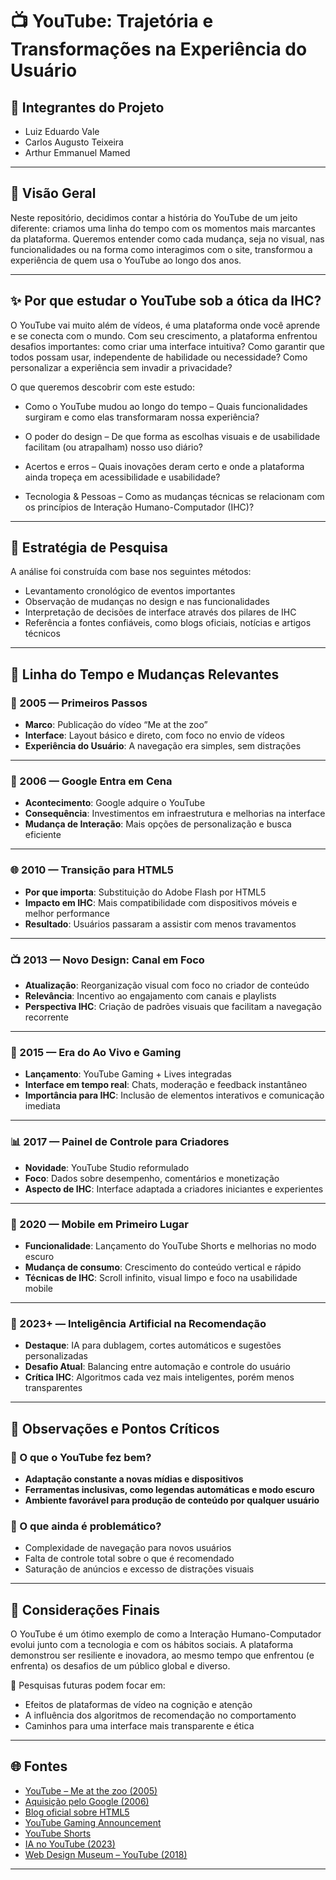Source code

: # 📺 YouTube: Trajetória e Transformações na Experiência do Usuário

## 👥 Integrantes do Projeto
- Luiz Eduardo Vale 
- Carlos Augusto Teixeira
- Arthur Emmanuel Mamed

---

## 🎯 Visão Geral
Neste repositório, decidimos contar a história do YouTube de um jeito diferente: criamos uma linha do tempo com os momentos mais marcantes da plataforma. Queremos entender como cada mudança, seja no visual, nas funcionalidades ou na forma como interagimos com o site, transformou a experiência de quem usa o YouTube ao longo dos anos.

---

## ✨ Por que estudar o YouTube sob a ótica da IHC?

O YouTube vai muito além de vídeos, é uma plataforma onde você aprende e se conecta com o mundo. Com seu crescimento, a plataforma enfrentou desafios importantes: como criar uma interface intuitiva? Como garantir que todos possam usar, independente de habilidade ou necessidade? Como personalizar a experiência sem invadir a privacidade?

O que queremos descobrir com este estudo:

- Como o YouTube mudou ao longo do tempo – Quais funcionalidades surgiram e como elas transformaram nossa experiência?

- O poder do design – De que forma as escolhas visuais e de usabilidade facilitam (ou atrapalham) nosso uso diário?

- Acertos e erros – Quais inovações deram certo e onde a plataforma ainda tropeça em acessibilidade e usabilidade?

- Tecnologia & Pessoas – Como as mudanças técnicas se relacionam com os princípios de Interação Humano-Computador (IHC)?

---

## 🔬 Estratégia de Pesquisa

A análise foi construída com base nos seguintes métodos:

- Levantamento cronológico de eventos importantes
- Observação de mudanças no design e nas funcionalidades
- Interpretação de decisões de interface através dos pilares de IHC
- Referência a fontes confiáveis, como blogs oficiais, notícias e artigos técnicos

---

## 📅 Linha do Tempo e Mudanças Relevantes

### 🚀 2005 — Primeiros Passos
- **Marco**: Publicação do vídeo “Me at the zoo”
- **Interface**: Layout básico e direto, com foco no envio de vídeos
- **Experiência do Usuário**: A navegação era simples, sem distrações

---

### 🤝 2006 — Google Entra em Cena
- **Acontecimento**: Google adquire o YouTube
- **Consequência**: Investimentos em infraestrutura e melhorias na interface
- **Mudança de Interação**: Mais opções de personalização e busca eficiente

---

### 🌐 2010 — Transição para HTML5
- **Por que importa**: Substituição do Adobe Flash por HTML5
- **Impacto em IHC**: Mais compatibilidade com dispositivos móveis e melhor performance
- **Resultado**: Usuários passaram a assistir com menos travamentos

---

### 📺 2013 — Novo Design: Canal em Foco
- **Atualização**: Reorganização visual com foco no criador de conteúdo
- **Relevância**: Incentivo ao engajamento com canais e playlists
- **Perspectiva IHC**: Criação de padrões visuais que facilitam a navegação recorrente

---

### 📡 2015 — Era do Ao Vivo e Gaming
- **Lançamento**: YouTube Gaming + Lives integradas
- **Interface em tempo real**: Chats, moderação e feedback instantâneo
- **Importância para IHC**: Inclusão de elementos interativos e comunicação imediata

---

### 📊 2017 — Painel de Controle para Criadores
- **Novidade**: YouTube Studio reformulado
- **Foco**: Dados sobre desempenho, comentários e monetização
- **Aspecto de IHC**: Interface adaptada a criadores iniciantes e experientes

---

### 📲 2020 — Mobile em Primeiro Lugar
- **Funcionalidade**: Lançamento do YouTube Shorts e melhorias no modo escuro
- **Mudança de consumo**: Crescimento do conteúdo vertical e rápido
- **Técnicas de IHC**: Scroll infinito, visual limpo e foco na usabilidade mobile

---

### 🤖 2023+ — Inteligência Artificial na Recomendação
- **Destaque**: IA para dublagem, cortes automáticos e sugestões personalizadas
- **Desafio Atual**: Balancing entre automação e controle do usuário
- **Crítica IHC**: Algoritmos cada vez mais inteligentes, porém menos transparentes

---

## 🧠 Observações e Pontos Críticos

### 📌 O que o YouTube fez bem?
- **Adaptação constante a novas mídias e dispositivos**
- **Ferramentas inclusivas, como legendas automáticas e modo escuro**
- **Ambiente favorável para produção de conteúdo por qualquer usuário**

### 🚧 O que ainda é problemático?
- Complexidade de navegação para novos usuários
- Falta de controle total sobre o que é recomendado
- Saturação de anúncios e excesso de distrações visuais

---

## 🧾 Considerações Finais

O YouTube é um ótimo exemplo de como a Interação Humano-Computador evolui junto com a tecnologia e com os hábitos sociais. A plataforma demonstrou ser resiliente e inovadora, ao mesmo tempo que enfrentou (e enfrenta) os desafios de um público global e diverso.

🔎 Pesquisas futuras podem focar em:

- Efeitos de plataformas de vídeo na cognição e atenção
- A influência dos algoritmos de recomendação no comportamento
- Caminhos para uma interface mais transparente e ética

---

## 🌐 Fontes 

- [YouTube – Me at the zoo (2005)](https://www.youtube.com/watch?v=jNQXAC9IVRw)
- [Aquisição pelo Google (2006)](https://g1.globo.com/Noticias/Tecnologia/0,,AA1304481-6174,00.html)
- [Blog oficial sobre HTML5](https://youtube.googleblog.com/2010/01/introducing-html5-support.html)
- [YouTube Gaming Announcement](https://blog.youtube/news-and-events/youtube-gaming-launches-today)
- [YouTube Shorts](https://g1.globo.com/economia/tecnologia/noticia/2021/06/07/youtube-shorts-rival-do-tiktok-estreia-no-brasil-nesta-segunda.ghtml)
- [IA no YouTube (2023)](https://exame.com/inteligencia-artificial/youtube-introduz-ferramenta-para-identificacao-de-conteudo-gerado-por-ia/)
- [Web Design Museum – YouTube (2018)](https://www.webdesignmuseum.org/gallery/youtube-2018)

---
※
→ WHAT IS REQUIRED: Find the string "enfrentou" in the listing and copy every line in which it occurs.

→ RESPONSE TO THE EXERCISE:
O YouTube vai muito além de vídeos, é uma plataforma onde você aprende e se conecta com o mundo. Com seu crescimento, a plataforma enfrentou desafios importantes: como criar uma interface intuitiva? Como garantir que todos possam usar, independente de habilidade ou necessidade? Como personalizar a experiência sem invadir a privacidade?
O YouTube é um ótimo exemplo de como a Interação Humano-Computador evolui junto com a tecnologia e com os hábitos sociais. A plataforma demonstrou ser resiliente e inovadora, ao mesmo tempo que enfrentou (e enfrenta) os desafios de um público global e diverso.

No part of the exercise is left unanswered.